藤原帰一客員教授 朝日新聞 (時事小言) トランプ新政権、始動後の世界 頼れぬ米、模索する連携
米国のドナルド・トランプ第2期政権は、第1期よりも急進的な政策を短期のうちに進めるだろう。
第1期政権ではトランプを支持する実業家も政府実務経験者も少なく、政権人事は混乱した。議会では民主党が下院の多数を占め、最高裁判所も大統領から独立を保っていた。
今度は違う。まずハイテク・ビジネスが結集した。テスラを率いるイーロン・マスクはトランプと一心同体のように行動している。ジェフ・ベゾス(アマゾン)とマーク・ザッカーバーグ(メタ/フェイスブック)を合わせるなら、アメリカ経済トップの3人がトランプを支持していることになる。
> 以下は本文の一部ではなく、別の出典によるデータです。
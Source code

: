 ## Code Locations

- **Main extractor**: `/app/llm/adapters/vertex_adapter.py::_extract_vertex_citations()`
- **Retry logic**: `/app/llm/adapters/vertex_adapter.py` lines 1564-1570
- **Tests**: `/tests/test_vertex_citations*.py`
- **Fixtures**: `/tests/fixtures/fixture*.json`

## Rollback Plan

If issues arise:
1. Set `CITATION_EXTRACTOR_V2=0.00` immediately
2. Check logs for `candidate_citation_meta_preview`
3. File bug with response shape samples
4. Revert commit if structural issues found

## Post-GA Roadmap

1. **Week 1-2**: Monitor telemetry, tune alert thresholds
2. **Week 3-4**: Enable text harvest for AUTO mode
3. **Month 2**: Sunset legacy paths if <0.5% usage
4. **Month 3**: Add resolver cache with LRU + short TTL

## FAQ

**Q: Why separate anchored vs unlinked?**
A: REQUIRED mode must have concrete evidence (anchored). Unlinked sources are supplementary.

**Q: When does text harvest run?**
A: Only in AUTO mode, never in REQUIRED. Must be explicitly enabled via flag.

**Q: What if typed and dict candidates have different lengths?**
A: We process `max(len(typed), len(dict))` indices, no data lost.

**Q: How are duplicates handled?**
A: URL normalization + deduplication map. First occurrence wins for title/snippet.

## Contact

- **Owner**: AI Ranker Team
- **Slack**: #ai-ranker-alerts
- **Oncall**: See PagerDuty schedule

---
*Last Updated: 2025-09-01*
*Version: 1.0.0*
議会は上下両院とも共和党が制し、最高裁判所判事も保守派が過半である。閣僚や補佐官はトランプへの忠誠を第一に選ばれ、第1期のような混乱は起こりそうにない。トランプを批判してきたマスメディアも変わってきた。議会、裁判所、ビジネス、マスメディアの支持を背景として第2期政権は前回と異なる規模とスピードで政策を進めることが可能になった。
第一の政策は移民の排斥だ。トランプは軍を動員して移民の越境を排除し、米国に居住する「不法移民」を米国で生まれた子どもと共に国外に送還しようとしている。就任初日には米国出生による国籍取得を認めない大統領令に署名した。
第二の政策は多様性・公平性・包摂性(DEI)の否定である。人種・性別・民族による差別の排除が白人と男性への逆差別を生み出したという認識を背景とするDEI否定は連邦政府ばかりか各州に及び、学校教育を変え、私企業にまで影響が及ぶだろう。米国社会における女性とマイノリティーの立場が弱まることは避けられない。
第三が環境・エネルギー政策の変更だ。第1期政権は地球温暖化に関するパリ協定から離脱した。その後、米国は協定に復帰したが、第2期政権は再度の離脱を決定した。脱炭素政策は後退し、エネルギー生産への諸規制も撤廃されるだろう。
では外交はどうか。既存の条約や合意にとらわれない対外政策が進められるほかには、わかることが少ない。予測できない行動をとるのがトランプの特徴だからだ。
友好国に対して関税引き上げと防衛費拡大が求められるのはほぼ確実だ。米国への譲歩を最も期待できる相手は対立する国ではなく、相互依存関係が高いうえに米国より経済的・軍事的に弱い友好国である。通商協定や同盟が米国に負担を強いてきたと訴えてきたトランプは、自国のために他国を犠牲とする近隣窮乏化と、安全保障の対価の要求、レントシーキングを進め、途方もない規模の関税と防衛費拡大を要求するだろう。
では軍事的に対立する国との関係はどうか。トランプの泣き所は、ここにある。
北朝鮮政策に見られるようにトランプは核兵器使用を含む最大限の圧力を加えて譲歩を求めてきたが、戦争を始めたことも、終わらせたこともない。最大限の圧力を加えても譲らない相手にはどうすべきか、トランプに答えはない。
トランプは関税引き上げや大規模な経済制裁によって中国に圧迫を加えるだろう。しかし、これらの施策は中国から譲歩を引き出す手段に過ぎない。何よりもトランプは中国を米国への直接の脅威と考えておらず、米国の安全を脅かしてまで台湾を支援する意思が乏しい。中国が武力行使に訴えても米国が軍事力で対抗しない可能性がある。
ウクライナの戦争では、米国主導の停戦はほど遠い。米国が軍事支援を中止すると脅してもウクライナがロシアに譲歩する可能性は低い。米国が対ロ経済制裁を拡大し、軍事的に威迫したところでロシアが戦争を断念することは期待できない。
トランプはウクライナの戦争をヨーロッパ諸国が取り組むべきヨーロッパの戦争だ、戦争が続く責任はヨーロッパ諸国にあると訴えるだろう。だが、米国がウクライナ支援を取りやめても米国以外のNATO(北大西洋条約機構)諸国はウクライナ支援を続ける可能性が高い。米国に頼ることのできない状況を前にすれば互いの連携を強めるほかに選択肢がない。同盟国や友好国に圧力を加えれば各国が米国から離反することが避けられないのである。
ヨーロッパだけではない。トランプ政権の誕生は世界各国が米国に頼ることのできない状況をつくりだした。では日本は、米国に頼ることができない状況のなかで日米韓豪比5カ国連携をどう進めるのか。中国への抑止と外交をどう両立させるのか。日米関係だけでは答えを得ることができない課題がここにある。(順天堂大学特任教授・国際政治)
*この文章は朝日新聞夕刊『時事小言』に2025年1月22日に掲載されたものです。